My last evening at the Worldwide Partner Conference (WPC) in Los Angeles was amazing. My colleague, Wes Brock, and I attended an event in Hollywood. One of the great benefits of attending the conference is, of course, the networking. While in LA I met with several members of various Microsoft teams as well as partners and vendors from around the world. I was continuously amazed at how much buzz there was around slate and Windows 7 for varying form factors and the recognition for companies like ours that are pioneering line of business applications that target enterprise (not consumer) slate devices.
The event was an awards ceremony and they recognized some great companies for doing amazing things over the past year. The story of helping customers shake off their legacy XP dust and move to the more modern Windows 7 OS was fascinating and exciting at the same time. There is a strong adoption rate, and I am still surprised so many companies are still on the legacy platform. It is interesting to hear the buzz around the upcoming announcement of Windows 8 when so many companies still have to move through the step of Windows 7. That translates to a nice buffer and is again why I tell people to stop sweating what Windows 8 will be – I’m sure it is going to be incredible but in no way, shape, or form can it possibly stomp out what we are doing in the Windows 7 world when so many customers will be stepping through 7 on their journey from XP.
We were extremely surprised and delighted to receive the inaugural Windows 7 2011 Slate Partner of the Year Award. It was an honor to learn our efforts in that space were so impactful. We’ve done quite a few projects ranging from Rooms to Go point of sale to e-Reader applications to creating frameworks, guidance, and best practices for reusing components between Windows Phone 7 and slate projects. The exciting thing about slate development is that it can be done with the same tools and platforms Microsoft developers are already used to, such as WPF or Silverlight. We’ve been able to leverage frameworks like our LightTouch library and the Jounce MVVM Framework across multiple projects in this space.

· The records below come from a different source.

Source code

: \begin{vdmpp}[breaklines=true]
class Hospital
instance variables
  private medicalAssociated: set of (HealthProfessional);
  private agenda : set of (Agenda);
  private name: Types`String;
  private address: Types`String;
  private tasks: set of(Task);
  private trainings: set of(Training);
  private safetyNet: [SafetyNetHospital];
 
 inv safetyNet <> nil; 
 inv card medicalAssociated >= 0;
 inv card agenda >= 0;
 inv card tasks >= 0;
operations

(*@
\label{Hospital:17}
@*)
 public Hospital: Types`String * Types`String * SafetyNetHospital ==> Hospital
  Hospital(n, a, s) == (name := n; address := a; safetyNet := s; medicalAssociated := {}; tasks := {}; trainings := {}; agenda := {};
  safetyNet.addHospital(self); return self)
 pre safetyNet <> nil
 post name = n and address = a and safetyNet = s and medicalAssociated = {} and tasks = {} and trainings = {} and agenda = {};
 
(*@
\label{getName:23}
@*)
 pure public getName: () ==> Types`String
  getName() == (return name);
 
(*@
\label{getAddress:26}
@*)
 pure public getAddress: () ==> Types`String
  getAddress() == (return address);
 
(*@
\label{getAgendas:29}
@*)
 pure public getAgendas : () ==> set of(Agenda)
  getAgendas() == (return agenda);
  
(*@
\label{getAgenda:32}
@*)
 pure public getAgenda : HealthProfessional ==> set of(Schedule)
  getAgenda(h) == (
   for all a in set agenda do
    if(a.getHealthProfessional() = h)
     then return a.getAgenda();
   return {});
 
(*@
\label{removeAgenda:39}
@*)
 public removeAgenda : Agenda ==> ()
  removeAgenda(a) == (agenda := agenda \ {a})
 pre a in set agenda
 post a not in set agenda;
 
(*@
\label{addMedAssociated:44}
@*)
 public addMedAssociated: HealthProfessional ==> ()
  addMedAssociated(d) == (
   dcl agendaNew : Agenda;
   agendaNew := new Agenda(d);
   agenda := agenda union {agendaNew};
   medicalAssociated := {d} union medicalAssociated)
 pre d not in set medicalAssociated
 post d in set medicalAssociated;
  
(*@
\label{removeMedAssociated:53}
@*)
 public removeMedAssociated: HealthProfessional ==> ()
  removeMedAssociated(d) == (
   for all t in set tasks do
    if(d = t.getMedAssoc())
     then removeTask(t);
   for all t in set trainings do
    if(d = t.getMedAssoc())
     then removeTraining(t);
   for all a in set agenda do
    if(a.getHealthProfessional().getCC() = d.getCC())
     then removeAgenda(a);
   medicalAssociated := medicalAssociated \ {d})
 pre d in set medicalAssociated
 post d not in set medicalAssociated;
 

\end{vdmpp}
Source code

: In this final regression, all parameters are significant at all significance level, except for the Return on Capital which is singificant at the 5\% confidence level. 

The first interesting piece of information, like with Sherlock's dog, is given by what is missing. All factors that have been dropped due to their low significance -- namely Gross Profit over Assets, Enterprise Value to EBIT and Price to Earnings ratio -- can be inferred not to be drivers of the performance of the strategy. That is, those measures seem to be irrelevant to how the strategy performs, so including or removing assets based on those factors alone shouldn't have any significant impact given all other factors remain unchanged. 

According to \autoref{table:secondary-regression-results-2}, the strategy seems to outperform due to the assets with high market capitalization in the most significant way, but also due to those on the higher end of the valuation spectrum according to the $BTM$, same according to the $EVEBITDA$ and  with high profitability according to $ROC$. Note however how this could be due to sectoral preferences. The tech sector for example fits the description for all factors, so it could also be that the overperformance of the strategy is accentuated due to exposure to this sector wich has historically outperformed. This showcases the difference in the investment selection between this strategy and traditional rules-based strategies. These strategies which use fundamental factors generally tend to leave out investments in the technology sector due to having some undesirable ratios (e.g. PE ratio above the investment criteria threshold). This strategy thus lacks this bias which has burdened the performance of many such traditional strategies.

The award was an amazing honor but to me speaks to much more than what we were able to accomplish. It is a true indicator of what the pipeline looks like and how important slate will be in the coming years, for both Windows 7 and Windows 8 based solutions. I’m excited to hear what comes out of BUILD and to see how the landscape changes in the coming year. Make no mistake: while the consumer devices have forced executives to wake up and companies to revisit their approach to cross-platform development, it is the line of business applications that require ruggedized devices, strong security policies, and integration with legacy code and services that will drive the enterprise experience, and in my opinion that experience will not be written in Objective-C. There definitely is a place for the consumer devices and we can’t ignore that, and it does make sense for many applications to focus on the reach necessary to show an executive dashboard on a CEO’s favorite device, but this will never negate the reality of what the nurse is carrying in the field when making house visits, what the sales person is using the salesroom floor, or what the worker is using mounted to their fork-lift as they navigate the aisles of a large warehouse.
Thanks Microsoft for the amazing award and congratulations to my colleagues at Wintellect who worked together to make it possible.